What the exercise asks:
Pick every line from the data below that contains the string "Korea" and copy it.

Supplied material:
Segment Open

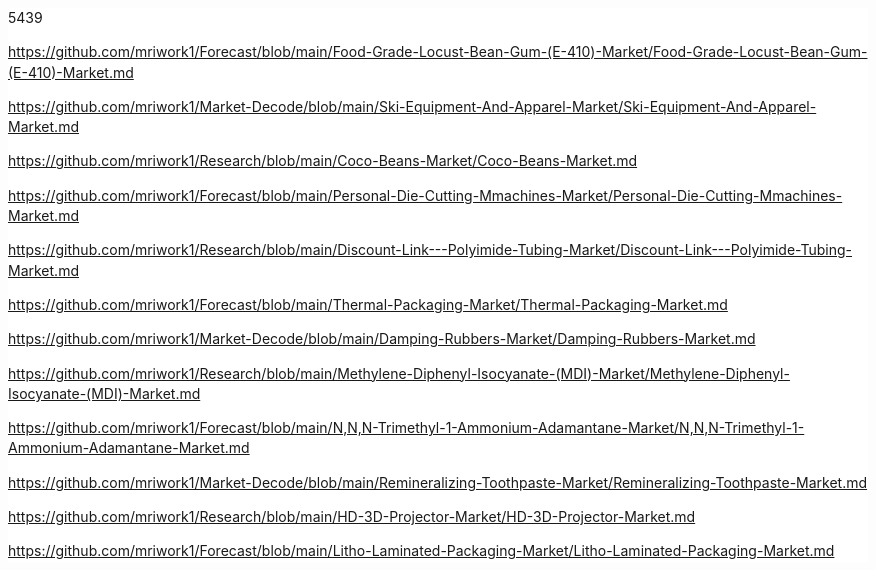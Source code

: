 5439</p><p><a href="https://github.com/mriwork1/Forecast/blob/main/Food-Grade-Locust-Bean-Gum-(E-410)-Market/Food-Grade-Locust-Bean-Gum-(E-410)-Market.md">https://github.com/mriwork1/Forecast/blob/main/Food-Grade-Locust-Bean-Gum-(E-410)-Market/Food-Grade-Locust-Bean-Gum-(E-410)-Market.md</a></p><p><a href="https://github.com/mriwork1/Market-Decode/blob/main/Ski-Equipment-And-Apparel-Market/Ski-Equipment-And-Apparel-Market.md">https://github.com/mriwork1/Market-Decode/blob/main/Ski-Equipment-And-Apparel-Market/Ski-Equipment-And-Apparel-Market.md</a></p><p><a href="https://github.com/mriwork1/Research/blob/main/Coco-Beans-Market/Coco-Beans-Market.md">https://github.com/mriwork1/Research/blob/main/Coco-Beans-Market/Coco-Beans-Market.md</a></p><p><a href="https://github.com/mriwork1/Forecast/blob/main/Personal-Die-Cutting-Mmachines-Market/Personal-Die-Cutting-Mmachines-Market.md">https://github.com/mriwork1/Forecast/blob/main/Personal-Die-Cutting-Mmachines-Market/Personal-Die-Cutting-Mmachines-Market.md</a></p><p><a href="https://github.com/mriwork1/Research/blob/main/Discount-Link---Polyimide-Tubing-Market/Discount-Link---Polyimide-Tubing-Market.md">https://github.com/mriwork1/Research/blob/main/Discount-Link---Polyimide-Tubing-Market/Discount-Link---Polyimide-Tubing-Market.md</a></p><p><a href="https://github.com/mriwork1/Forecast/blob/main/Thermal-Packaging-Market/Thermal-Packaging-Market.md">https://github.com/mriwork1/Forecast/blob/main/Thermal-Packaging-Market/Thermal-Packaging-Market.md</a></p><p><a href="https://github.com/mriwork1/Market-Decode/blob/main/Damping-Rubbers-Market/Damping-Rubbers-Market.md">https://github.com/mriwork1/Market-Decode/blob/main/Damping-Rubbers-Market/Damping-Rubbers-Market.md</a></p><p><a href="https://github.com/mriwork1/Research/blob/main/Methylene-Diphenyl-Isocyanate-(MDI)-Market/Methylene-Diphenyl-Isocyanate-(MDI)-Market.md">https://github.com/mriwork1/Research/blob/main/Methylene-Diphenyl-Isocyanate-(MDI)-Market/Methylene-Diphenyl-Isocyanate-(MDI)-Market.md</a></p><p><a href="https://github.com/mriwork1/Forecast/blob/main/N,N,N-Trimethyl-1-Ammonium-Adamantane-Market/N,N,N-Trimethyl-1-Ammonium-Adamantane-Market.md">https://github.com/mriwork1/Forecast/blob/main/N,N,N-Trimethyl-1-Ammonium-Adamantane-Market/N,N,N-Trimethyl-1-Ammonium-Adamantane-Market.md</a></p><p><a href="https://github.com/mriwork1/Market-Decode/blob/main/Remineralizing-Toothpaste-Market/Remineralizing-Toothpaste-Market.md">https://github.com/mriwork1/Market-Decode/blob/main/Remineralizing-Toothpaste-Market/Remineralizing-Toothpaste-Market.md</a></p><p><a href="https://github.com/mriwork1/Research/blob/main/HD-3D-Projector-Market/HD-3D-Projector-Market.md">https://github.com/mriwork1/Research/blob/main/HD-3D-Projector-Market/HD-3D-Projector-Market.md</a></p><p><a href="https://github.com/mriwork1/Forecast/blob/main/Litho-Laminated-Packaging-Market/Litho-Laminated-Packaging-Market.md">https://github.com/mriwork1/Forecast/blob/main/Litho-Laminated-Packaging-Market/Litho-Laminated-Packaging-Market.md</a></p>
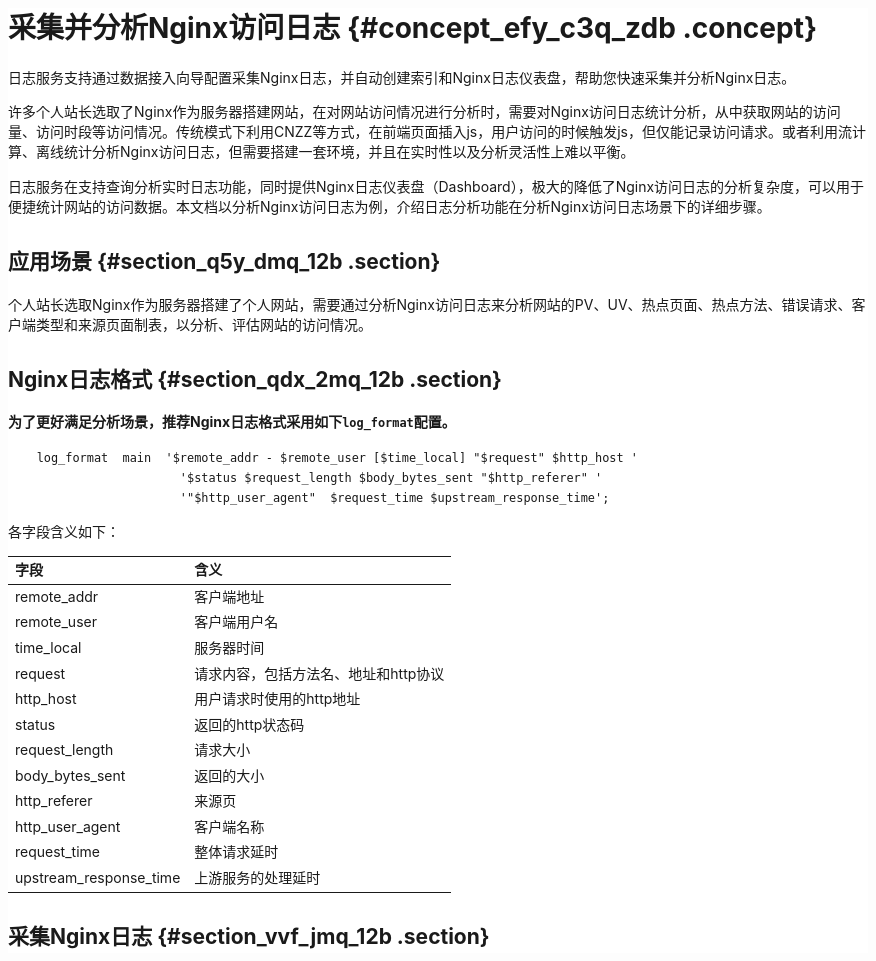 # 采集并分析Nginx访问日志 {#concept_efy_c3q_zdb .concept}

日志服务支持通过数据接入向导配置采集Nginx日志，并自动创建索引和Nginx日志仪表盘，帮助您快速采集并分析Nginx日志。

许多个人站长选取了Nginx作为服务器搭建网站，在对网站访问情况进行分析时，需要对Nginx访问日志统计分析，从中获取网站的访问量、访问时段等访问情况。传统模式下利用CNZZ等方式，在前端页面插入js，用户访问的时候触发js，但仅能记录访问请求。或者利用流计算、离线统计分析Nginx访问日志，但需要搭建一套环境，并且在实时性以及分析灵活性上难以平衡。

日志服务在支持查询分析实时日志功能，同时提供Nginx日志仪表盘（Dashboard），极大的降低了Nginx访问日志的分析复杂度，可以用于便捷统计网站的访问数据。本文档以分析Nginx访问日志为例，介绍日志分析功能在分析Nginx访问日志场景下的详细步骤。

## 应用场景 {#section_q5y_dmq_12b .section}

个人站长选取Nginx作为服务器搭建了个人网站，需要通过分析Nginx访问日志来分析网站的PV、UV、热点页面、热点方法、错误请求、客户端类型和来源页面制表，以分析、评估网站的访问情况。

## Nginx日志格式 {#section_qdx_2mq_12b .section}

**为了更好满足分析场景，推荐Nginx日志格式采用如下`log_format`配置。**

```
    log_format  main  '$remote_addr - $remote_user [$time_local] "$request" $http_host '
                        '$status $request_length $body_bytes_sent "$http_referer" '
                        '"$http_user_agent"  $request_time $upstream_response_time';
```

各字段含义如下：

|字段|含义|
|:-|:-|
|remote\_addr|客户端地址|
|remote\_user|客户端用户名|
|time\_local|服务器时间|
|request|请求内容，包括方法名、地址和http协议|
|http\_host|用户请求时使用的http地址|
|status|返回的http状态码|
|request\_length|请求大小|
|body\_bytes\_sent|返回的大小|
|http\_referer|来源页|
|http\_user\_agent|客户端名称|
|request\_time|整体请求延时|
|upstream\_response\_time|上游服务的处理延时|

## 采集Nginx日志 {#section_vvf_jmq_12b .section}
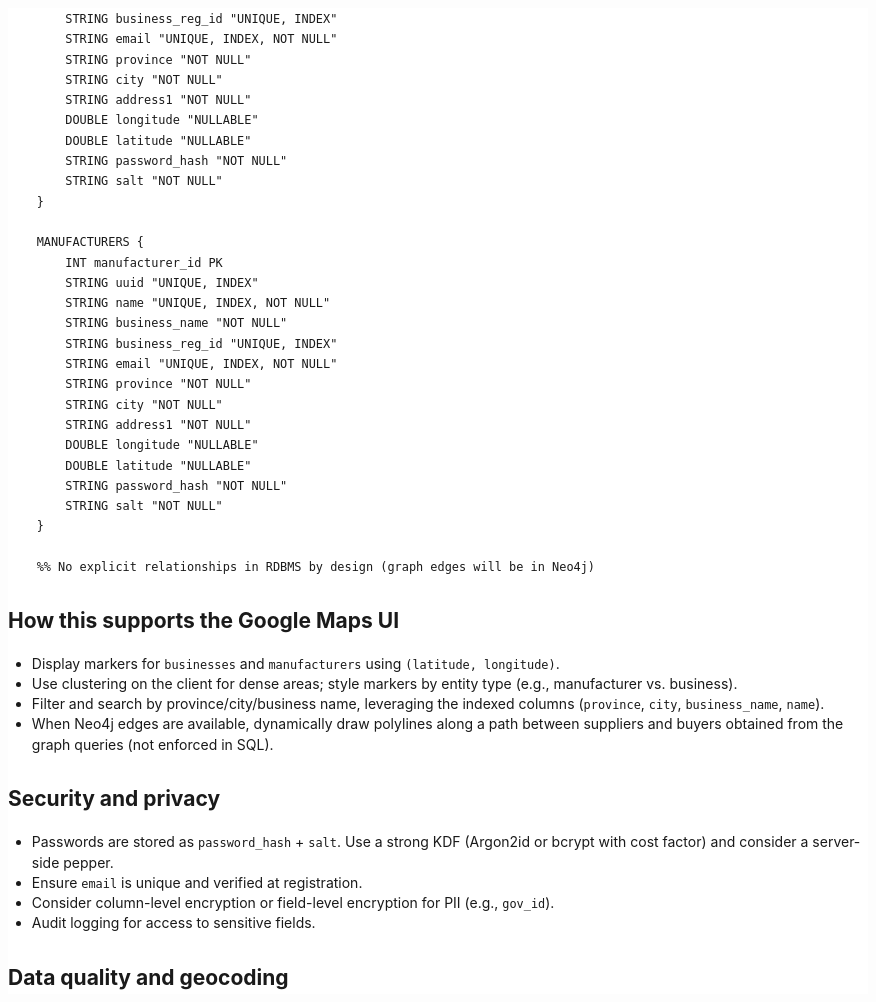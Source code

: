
 ```mermaid
        STRING business_reg_id "UNIQUE, INDEX"
        STRING email "UNIQUE, INDEX, NOT NULL"
        STRING province "NOT NULL"
        STRING city "NOT NULL"
        STRING address1 "NOT NULL"
        DOUBLE longitude "NULLABLE"
        DOUBLE latitude "NULLABLE"
        STRING password_hash "NOT NULL"
        STRING salt "NOT NULL"
    }

    MANUFACTURERS {
        INT manufacturer_id PK
        STRING uuid "UNIQUE, INDEX"
        STRING name "UNIQUE, INDEX, NOT NULL"
        STRING business_name "NOT NULL"
        STRING business_reg_id "UNIQUE, INDEX"
        STRING email "UNIQUE, INDEX, NOT NULL"
        STRING province "NOT NULL"
        STRING city "NOT NULL"
        STRING address1 "NOT NULL"
        DOUBLE longitude "NULLABLE"
        DOUBLE latitude "NULLABLE"
        STRING password_hash "NOT NULL"
        STRING salt "NOT NULL"
    }

    %% No explicit relationships in RDBMS by design (graph edges will be in Neo4j)
```

## How this supports the Google Maps UI

- Display markers for `businesses` and `manufacturers` using `(latitude, longitude)`.
- Use clustering on the client for dense areas; style markers by entity type (e.g., manufacturer vs. business).
- Filter and search by province/city/business name, leveraging the indexed columns (`province`, `city`, `business_name`, `name`).
- When Neo4j edges are available, dynamically draw polylines along a path between suppliers and buyers obtained from the graph queries (not enforced in SQL).

## Security and privacy

- Passwords are stored as `password_hash` + `salt`. Use a strong KDF (Argon2id or bcrypt with cost factor) and consider a server-side pepper.
- Ensure `email` is unique and verified at registration.
- Consider column-level encryption or field-level encryption for PII (e.g., `gov_id`).
- Audit logging for access to sensitive fields.

## Data quality and geocoding
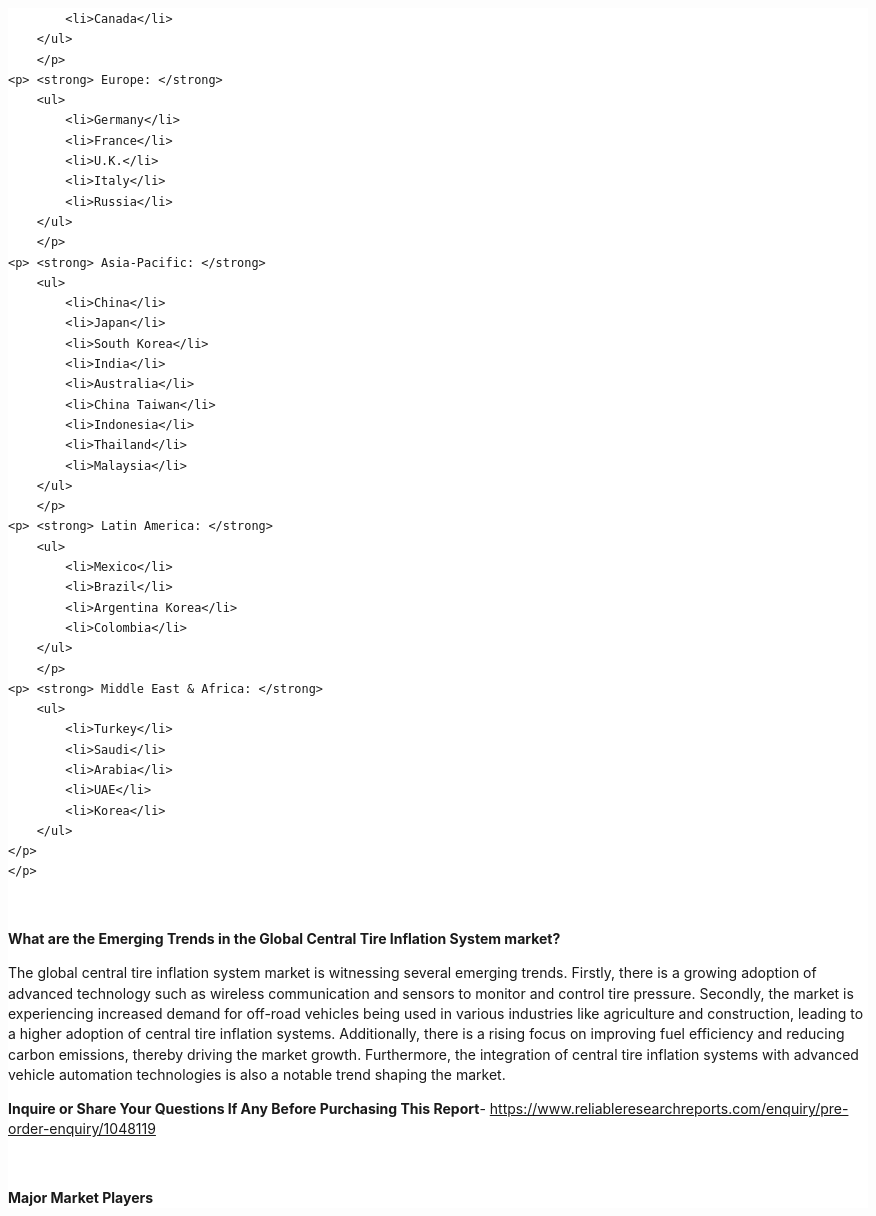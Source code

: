             <li>Canada</li>
        </ul>
        </p> 
    <p> <strong> Europe: </strong>
        <ul>
            <li>Germany</li>
            <li>France</li>
            <li>U.K.</li>
            <li>Italy</li>
            <li>Russia</li>
        </ul>
        </p> 
    <p> <strong> Asia-Pacific: </strong>
        <ul>
            <li>China</li>
            <li>Japan</li>
            <li>South Korea</li>
            <li>India</li>
            <li>Australia</li>
            <li>China Taiwan</li>
            <li>Indonesia</li>
            <li>Thailand</li>
            <li>Malaysia</li>
        </ul>
        </p> 
    <p> <strong> Latin America: </strong>
        <ul>
            <li>Mexico</li>
            <li>Brazil</li>
            <li>Argentina Korea</li>
            <li>Colombia</li>
        </ul>
        </p> 
    <p> <strong> Middle East & Africa: </strong>
        <ul>
            <li>Turkey</li>
            <li>Saudi</li>
            <li>Arabia</li>
            <li>UAE</li>
            <li>Korea</li>
        </ul>
    </p>
    </p>
<p>&nbsp;</p>
<p><strong>What are the Emerging Trends in the Global Central Tire Inflation System market?</strong></p>
<p><p>The global central tire inflation system market is witnessing several emerging trends. Firstly, there is a growing adoption of advanced technology such as wireless communication and sensors to monitor and control tire pressure. Secondly, the market is experiencing increased demand for off-road vehicles being used in various industries like agriculture and construction, leading to a higher adoption of central tire inflation systems. Additionally, there is a rising focus on improving fuel efficiency and reducing carbon emissions, thereby driving the market growth. Furthermore, the integration of central tire inflation systems with advanced vehicle automation technologies is also a notable trend shaping the market.</p></p>
<p><strong>Inquire or Share Your Questions If Any Before Purchasing This Report</strong>- <a href="https://www.reliableresearchreports.com/enquiry/pre-order-enquiry/1048119">https://www.reliableresearchreports.com/enquiry/pre-order-enquiry/1048119</a></p>
<p>&nbsp;</p>
<p><strong>Major Market Players</strong></p>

Segment Closed

Result below:
            <li>South Korea</li>
            <li>Argentina Korea</li>
            <li>Korea</li>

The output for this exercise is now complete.